**WHAT TO WORK ON**
Go to the line holding "Walt [(!)](#rematches) |" in the entries below and write out exactly every line down to and including the line holding "Dirk | ![Houndour](../../assets/sprites/houndour/front.gif".
Start of THE RECORDS
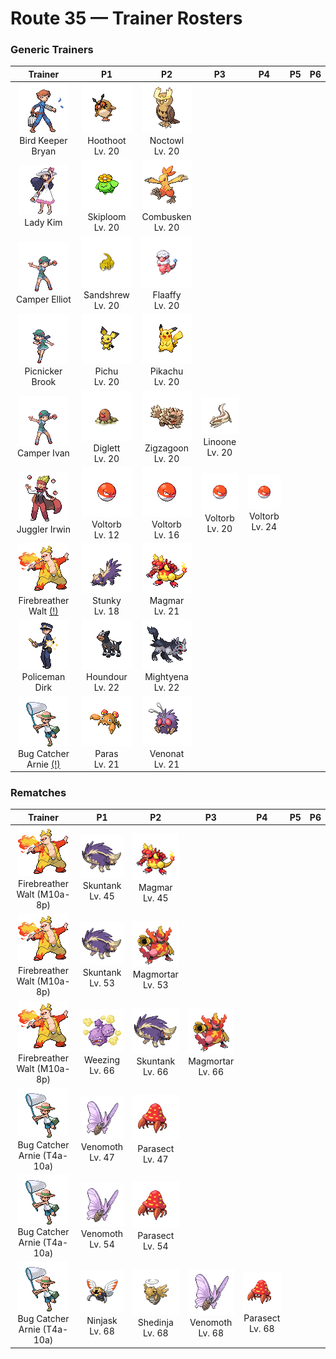 # Route 35 — Trainer Rosters

### Generic Trainers

| Trainer | P1 | P2 | P3 | P4 | P5 | P6 |
|:-------:|:--:|:--:|:--:|:--:|:--:|:--:|
| ![Bird Keeper Bryan](../../assets/trainers/bird_keeper.png "Bird Keeper Bryan")<br>Bird Keeper Bryan | ![Hoothoot](../../assets/sprites/hoothoot/front.gif "Hoothoot: It has a perfect sense of time. Whatever happens, it keeps rhythm by precisely tilting its head in time.")<br>Hoothoot<br>Lv. 20 | ![Noctowl](../../assets/sprites/noctowl/front.gif "Noctowl: When it needs to think, it rotates its head 180 degrees to sharpen its intellectual power.")<br>Noctowl<br>Lv. 20 |
| ![Lady Kim](../../assets/trainers/lady.png "Lady Kim")<br>Lady Kim | ![Skiploom](../../assets/sprites/skiploom/front.gif "Skiploom: It spreads its petals to absorb sunlight. It also floats in the air to get closer to the sun.")<br>Skiploom<br>Lv. 20 | ![Combusken](../../assets/sprites/combusken/front.gif "Combusken: During a battle, the hot flame in its body increases. Its kicks have outstanding destructive power.")<br>Combusken<br>Lv. 20 |
| ![Camper Elliot](../../assets/trainers/camper.png "Camper Elliot")<br>Camper Elliot | ![Sandshrew](../../assets/sprites/sandshrew/front.gif "Sandshrew: Disliking water, it lives in deep burrows in arid areas. It can roll itself instantly into a ball.")<br>Sandshrew<br>Lv. 20 | ![Flaaffy](../../assets/sprites/flaaffy/front.gif "Flaaffy: Its fluffy fleece easily stores electricity. Its rubbery hide keeps it from being electrocuted.")<br>Flaaffy<br>Lv. 20 |
| ![Picnicker Brook](../../assets/trainers/picnicker.png "Picnicker Brook")<br>Picnicker Brook | ![Pichu](../../assets/sprites/pichu/front.gif "Pichu: Despite its small size, it can zap even adult humans. However, if it does so, it also surprises itself.")<br>Pichu<br>Lv. 20 | ![Pikachu](../../assets/sprites/pikachu/front.gif "Pikachu: It raises its tail to check its surroundings. The tail is sometimes struck by lightning in this pose.")<br>Pikachu<br>Lv. 20 |
| ![Camper Ivan](../../assets/trainers/camper.png "Camper Ivan")<br>Camper Ivan | ![Diglett](../../assets/sprites/diglett/front.gif "Diglett: If a DIGLETT digs through a field, it leaves the soil perfectly tilled and ideal for planting crops.")<br>Diglett<br>Lv. 20 | ![Zigzagoon](../../assets/sprites/zigzagoon/front.gif "Zigzagoon: It gets interested in everything, which is why it zigs and zags. It is good at finding items.")<br>Zigzagoon<br>Lv. 20 | ![Linoone](../../assets/sprites/linoone/front.gif "Linoone: When running in a straight line, it can easily top 60 miles an hour. It has a tough time with curved roads.")<br>Linoone<br>Lv. 20 |
| ![Juggler Irwin](../../assets/trainers/juggler.png "Juggler Irwin")<br>Juggler Irwin | ![Voltorb](../../assets/sprites/voltorb/front.gif "Voltorb: It was discovered when Poké Balls were introduced. It is said that there is some connection.")<br>Voltorb<br>Lv. 12 | ![Voltorb](../../assets/sprites/voltorb/front.gif "Voltorb: It was discovered when Poké Balls were introduced. It is said that there is some connection.")<br>Voltorb<br>Lv. 16 | ![Voltorb](../../assets/sprites/voltorb/front.gif "Voltorb: It was discovered when Poké Balls were introduced. It is said that there is some connection.")<br>Voltorb<br>Lv. 20 | ![Voltorb](../../assets/sprites/voltorb/front.gif "Voltorb: It was discovered when Poké Balls were introduced. It is said that there is some connection.")<br>Voltorb<br>Lv. 24 |
| ![Firebreather Walt (!)](../../assets/trainers/firebreather.png "Firebreather Walt (!)")<br>Firebreather Walt [(!)](#rematches) | ![Stunky](../../assets/sprites/stunky/front.gif "Stunky: The foul fluid from its rear is so revolting that it can make people feel queasy up to a mile and a quarter away.")<br>Stunky<br>Lv. 18 | ![Magmar](../../assets/sprites/magmar/front.gif "Magmar: The fiery surface of its body gives off a wavering, rippling glare that is similar to the sun.")<br>Magmar<br>Lv. 21 |
| ![Policeman Dirk](../../assets/trainers/policeman.png "Policeman Dirk")<br>Policeman Dirk | ![Houndour](../../assets/sprites/houndour/front.gif "Houndour: To corner prey, they check each other’s location using barks that only they can understand.")<br>Houndour<br>Lv. 22 | ![Mightyena](../../assets/sprites/mightyena/front.gif "Mightyena: It chases down prey in a pack of around ten. They defeat foes with perfectly coordinated teamwork.")<br>Mightyena<br>Lv. 22 |
| ![Bug Catcher Arnie (!)](../../assets/trainers/bug_catcher.png "Bug Catcher Arnie (!)")<br>Bug Catcher Arnie [(!)](#rematches) | ![Paras](../../assets/sprites/paras/front.gif "Paras: As its body grows, large mushrooms named tochukaso start sprouting out of its back.")<br>Paras<br>Lv. 21 | ![Venonat](../../assets/sprites/venonat/front.gif "Venonat: Poison oozes from all over its body. It catches and eats small bugs at night that are attracted by light.")<br>Venonat<br>Lv. 21 |


### Rematches

| Trainer | P1 | P2 | P3 | P4 | P5 | P6 |
|:-------:|:--:|:--:|:--:|:--:|:--:|:--:|
| ![Firebreather Walt (M10a-8p)](../../assets/trainers/firebreather.png "Firebreather Walt (M10a-8p)")<br>Firebreather Walt (M10a-8p) | ![Skuntank](../../assets/sprites/skuntank/front.gif "Skuntank: It attacks by spraying a repugnant fluid from its tail, but the stench dulls after a few squirts.")<br>Skuntank<br>Lv. 45 | ![Magmar](../../assets/sprites/magmar/front.gif "Magmar: The fiery surface of its body gives off a wavering, rippling glare that is similar to the sun.")<br>Magmar<br>Lv. 45 |
| ![Firebreather Walt (M10a-8p)](../../assets/trainers/firebreather.png "Firebreather Walt (M10a-8p)")<br>Firebreather Walt (M10a-8p) | ![Skuntank](../../assets/sprites/skuntank/front.gif "Skuntank: It attacks by spraying a repugnant fluid from its tail, but the stench dulls after a few squirts.")<br>Skuntank<br>Lv. 53 | ![Magmortar](../../assets/sprites/magmortar/front.gif "Magmortar: It blasts fireballs of over 3,600 degrees Fahrenheit out of its arms. Its breath also sears and sizzles.")<br>Magmortar<br>Lv. 53 |
| ![Firebreather Walt (M10a-8p)](../../assets/trainers/firebreather.png "Firebreather Walt (M10a-8p)")<br>Firebreather Walt (M10a-8p) | ![Weezing](../../assets/sprites/weezing/front.gif "Weezing: Top-grade perfume is made using its internal poison gases by diluting them to the highest level.")<br>Weezing<br>Lv. 66 | ![Skuntank](../../assets/sprites/skuntank/front.gif "Skuntank: It attacks by spraying a repugnant fluid from its tail, but the stench dulls after a few squirts.")<br>Skuntank<br>Lv. 66 | ![Magmortar](../../assets/sprites/magmortar/front.gif "Magmortar: It blasts fireballs of over 3,600 degrees Fahrenheit out of its arms. Its breath also sears and sizzles.")<br>Magmortar<br>Lv. 66 |
| ![Bug Catcher Arnie (T4a-10a)](../../assets/trainers/bug_catcher.png "Bug Catcher Arnie (T4a-10a)")<br>Bug Catcher Arnie (T4a-10a) | ![Venomoth](../../assets/sprites/venomoth/front.gif "Venomoth: The powder on its wings is poisonous if it is dark in hue. If it is light in hue, it causes paralysis.")<br>Venomoth<br>Lv. 47 | ![Parasect](../../assets/sprites/parasect/front.gif "Parasect: The larger the mushroom on its back grows, the stronger the mushroom spores it scatters.")<br>Parasect<br>Lv. 47 |
| ![Bug Catcher Arnie (T4a-10a)](../../assets/trainers/bug_catcher.png "Bug Catcher Arnie (T4a-10a)")<br>Bug Catcher Arnie (T4a-10a) | ![Venomoth](../../assets/sprites/venomoth/front.gif "Venomoth: The powder on its wings is poisonous if it is dark in hue. If it is light in hue, it causes paralysis.")<br>Venomoth<br>Lv. 54 | ![Parasect](../../assets/sprites/parasect/front.gif "Parasect: The larger the mushroom on its back grows, the stronger the mushroom spores it scatters.")<br>Parasect<br>Lv. 54 |
| ![Bug Catcher Arnie (T4a-10a)](../../assets/trainers/bug_catcher.png "Bug Catcher Arnie (T4a-10a)")<br>Bug Catcher Arnie (T4a-10a) | ![Ninjask](../../assets/sprites/ninjask/front.gif "Ninjask: Its cry leaves a lasting headache if heard for too long. It moves so quickly that it is almost invisible.")<br>Ninjask<br>Lv. 68 | ![Shedinja](../../assets/sprites/shedinja/front.gif "Shedinja: A strange Pokémon--it flies without moving its wings, has a hollow shell for a body, and does not breathe.")<br>Shedinja<br>Lv. 68 | ![Venomoth](../../assets/sprites/venomoth/front.gif "Venomoth: The powder on its wings is poisonous if it is dark in hue. If it is light in hue, it causes paralysis.")<br>Venomoth<br>Lv. 68 | ![Parasect](../../assets/sprites/parasect/front.gif "Parasect: The larger the mushroom on its back grows, the stronger the mushroom spores it scatters.")<br>Parasect<br>Lv. 68 |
End of THE RECORDS
**RESULT**
| ![Firebreather Walt (!)](../../assets/trainers/firebreather.png "Firebreather Walt (!)")<br>Firebreather Walt [(!)](#rematches) | ![Stunky](../../assets/sprites/stunky/front.gif "Stunky: The foul fluid from its rear is so revolting that it can make people feel queasy up to a mile and a quarter away.")<br>Stunky<br>Lv. 18 | ![Magmar](../../assets/sprites/magmar/front.gif "Magmar: The fiery surface of its body gives off a wavering, rippling glare that is similar to the sun.")<br>Magmar<br>Lv. 21 |
| ![Policeman Dirk](../../assets/trainers/policeman.png "Policeman Dirk")<br>Policeman Dirk | ![Houndour](../../assets/sprites/houndour/front.gif "Houndour: To corner prey, they check each other’s location using barks that only they can understand.")<br>Houndour<br>Lv. 22 | ![Mightyena](../../assets/sprites/mightyena/front.gif "Mightyena: It chases down prey in a pack of around ten. They defeat foes with perfectly coordinated teamwork.")<br>Mightyena<br>Lv. 22 |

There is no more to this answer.